This paper is part of the essay suite Learning from Disaster.

Background

On 2014-02-21 Apple released a security update for its implementation of SSL/TLS in many versions of its operating system. The vulnerability is formally named CVE-2014-1266, but informally it’s often called the Apple “goto fail” vulnerability (or “goto fail goto fail” vulnerability).

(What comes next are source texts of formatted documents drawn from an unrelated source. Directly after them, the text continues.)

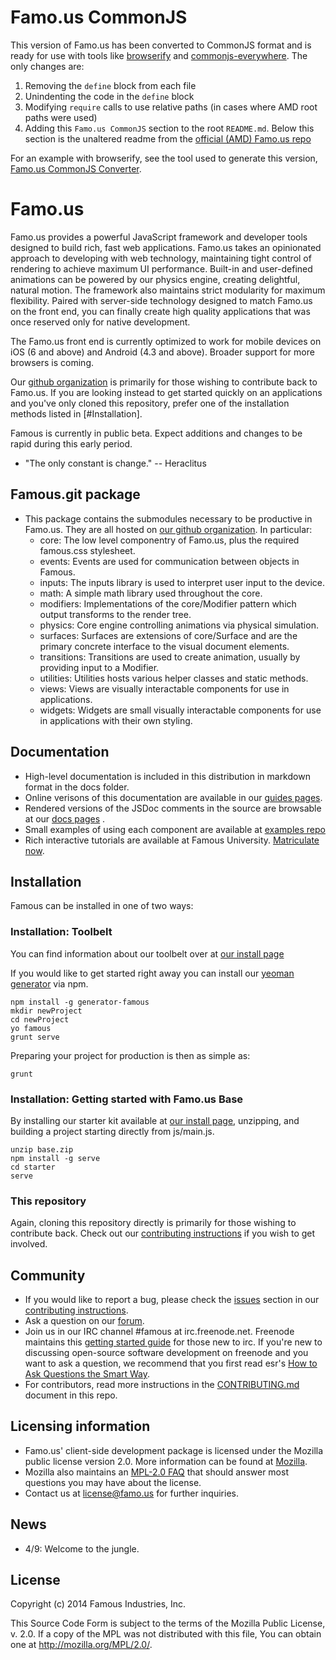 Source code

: Famo.us CommonJS
================


This version of Famo.us has been converted to CommonJS format and is ready for use with tools like [browserify](http://browserify.org/) and [commonjs-everywhere](https://github.com/michaelficarra/commonjs-everywhere).  The only changes are:

1. Removing the `define` block from each file
2. Unindenting the code in the `define` block
3. Modifying `require` calls to use relative paths (in cases where AMD root paths were used)
4. Adding this `Famo.us CommonJS` section to the root `README.md`.
   Below this section is the unaltered readme from the [official (AMD) Famo.us repo](https://github.com/Famous/famous)

For an example with browserify, see the tool used to generate this version, [Famo.us CommonJS Converter](https://github.com/aelr/famous-commonjs-converter).

Famo.us
=======


Famo.us provides a powerful JavaScript framework and developer tools designed to build rich, fast web applications.  Famo.us takes an opinionated approach to developing with web technology, maintaining tight control of rendering to achieve maximum UI performance.  Built-in and user-defined animations can be powered by our physics engine, creating delightful, natural motion.  The framework also maintains strict modularity for maximum flexibility.  Paired with server-side technology designed to match Famo.us on the front end, you can finally create high quality applications that was once reserved only for native development.

The Famo.us front end is currently optimized to work for mobile devices on iOS (6 and above) and Android (4.3 and above).  Broader support for more browsers is coming.

Our [github organization][famous-organization-github] is primarily for those wishing to contribute back to Famo.us.  If you are looking instead to get started quickly on an applications and you've only cloned this repository, prefer one of the installation methods listed in [#Installation].

Famous is currently in public beta.  Expect additions and changes to be rapid during this early period.

- "The only constant is change." -- Heraclitus

## Famous.git package
- This package contains the submodules necessary to be productive in Famo.us.  They are all hosted on [our github organization][famous-organization-github].  In particular:
  - core: The low level componentry of Famo.us, plus the required famous.css stylesheet.
  - events: Events are used for communication between objects in Famous.
  - inputs: The inputs library is used to interpret user input to the device.
  - math: A simple math library used throughout the core.
  - modifiers: Implementations of the core/Modifier pattern which output transforms to the render tree.
  - physics: Core engine controlling animations via physical simulation.
  - surfaces: Surfaces are extensions of core/Surface and are the primary concrete interface to the visual document elements.
  - transitions: Transitions are used to create animation, usually by providing input to a Modifier.
  - utilities: Utilities hosts various helper classes and static methods.
  - views: Views are visually interactable components for use in applications.
  - widgets: Widgets are small visually interactable components for use in applications with their own styling.


## Documentation
- High-level documentation is included in this distribution in markdown format in the docs folder.
- Online verisons of this documentation are available in our [guides pages][launch-guides].
- Rendered versions of the JSDoc comments in the source are browsable at our [docs pages][launch-docs] .
- Small examples of using each component are available at [examples repo][github-examples]
- Rich interactive tutorials are available at Famous University.  [Matriculate now][launch-university].


## Installation
Famous can be installed in one of two ways:

### Installation: Toolbelt
You can find information about our toolbelt over at [our install page][launch-install]

If you would like to get started right away you can install our [yeoman generator][github-generator] via npm.

    npm install -g generator-famous
    mkdir newProject
    cd newProject
    yo famous
    grunt serve

Preparing your project for production is then as simple as:

    grunt

### Installation: Getting started with Famo.us Base
By installing our starter kit available at [our install page][launch-install], unzipping, and building a project starting directly from js/main.js.

    unzip base.zip
    npm install -g serve
    cd starter
    serve

### This repository

Again, cloning this repository directly is primarily for those wishing to contribute back. Check out our [contributing instructions][contributing] if you wish to get involved.

## Community
- If you would like to report a bug, please check the [issues][contributing-issues] section in our [contributing instructions][contributing].
- Ask a question on our [forum][forum].
- Join us in our IRC channel #famous at irc.freenode.net. Freenode maintains this [getting started guide][irc-getting-started] for those new to irc. If you're new to discussing open-source software development on freenode and you want to ask a question, we recommend that you first read esr's [How to Ask Questions the Smart Way][esr-questions].
- For contributors, read more instructions in the [CONTRIBUTING.md][contributing-issues] document in this repo.

## Licensing information
- Famo.us' client-side development package is licensed under the Mozilla public license version 2.0.  More information can be found at [Mozilla][mpl].
- Mozilla also maintains an [MPL-2.0 FAQ][mpl-faq] that should answer most questions you may have about the license.
- Contact us at license@famo.us for further inquiries.

## News
- 4/9: Welcome to the jungle.

License
-------

Copyright (c) 2014 Famous Industries, Inc.

This Source Code Form is subject to the terms of the Mozilla Public
License, v. 2.0. If a copy of the MPL was not distributed with this file,
You can obtain one at http://mozilla.org/MPL/2.0/.



[famous-site]: http://famo.us
[mpl]: http://www.mozilla.org/MPL/2.0/
[mpl-faq]: http://www.mozilla.org/MPL/2.0/FAQ.html
[bugs-general]: http://github.com/Famous/famous/issues
[bugs-sumobule]: http://github.com/Famous/core/issues
[forum]: http://forum.famo.us
[launch-install]: http://famo.us/install.html
[github-generator]: http://github.com/Famous/generator-famous.git
[launch-guides]: http://famo.us/guides/dev
[launch-docs]: http://famo.us/docs
[launch-university]: http://famo.us/university
[famous-organization-github]: http://github.com/Famous
[github-examples]: http://github.com/Famous/examples
[contributing]: https://github.com/Famous/famous/blob/master/CONTRIBUTING.md
[contributing-issues]: https://github.com/Famous/famous/blob/master/CONTRIBUTING.md#issues
[irc-getting-started]: http://freenode.net/using_the_network.shtml
[esr-questions]: http://www.catb.org/esr/faqs/smart-questions.html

The essence of the problem is straightforward. The code included these lines [Apple2014] in function SSLVerifySignedServerKeyExchange:

  if ((err = SSLHashSHA1.update(&hashCtx, &signedParams)) != 0)
    goto fail;
    goto fail;
  ... other checks ...
  fail:
    ... buffer frees (cleanups) ...
    return err;

The problem was the second (duplicate) “goto fail”. The indentation here is misleading; since there are no curly braces after the “if” statement, the second “goto fail” is always executed. In context, that meant that vital signature checking code was skipped, so both bad and good signatures would be accepted. The extraneous “goto” caused the function to return 0 (“no error”) when the rest of the checking was skipped; as a result, invalid certificates were quietly accepted as valid.

Many technical details are provided by [Langley2014] (ImperialViolet), [Ducklin2014] (Sophos), and [Arthur2014]. Some people discuss it and also suggest countermeasures, including [Barr2014], [Baxter-Reynolds2014], [vanDeursen2014], and [Sethi2014]. The National Vulnerability Database (NVD) entry for CVE-2014-1266 explains where the problem occurred this way: “The SSLVerifySignedServerKeyExchange function in libsecurity_ssl/lib/sslKeyExchange.c in the Secure Transport feature in the Data Security component in Apple iOS 6.x before 6.1.6 and 7.x before 7.0.6, Apple TV 6.x before 6.0.2, and Apple OS X 10.9.x before 10.9.2 does not check the signature in a TLS Server Key Exchange message, which allows man-in-the-middle attackers to spoof SSL servers by (1) using an arbitrary private key for the signing step or (2) omitting the signing step.” [NVD2014]

Exactly when the vulnerability was added is not clear. The vulnerability was not in the final version of iOS 5 version 5.1.1, released in May 2012; it was present in iOS version 6, which was publicly released in September 2012. [Arthur2014]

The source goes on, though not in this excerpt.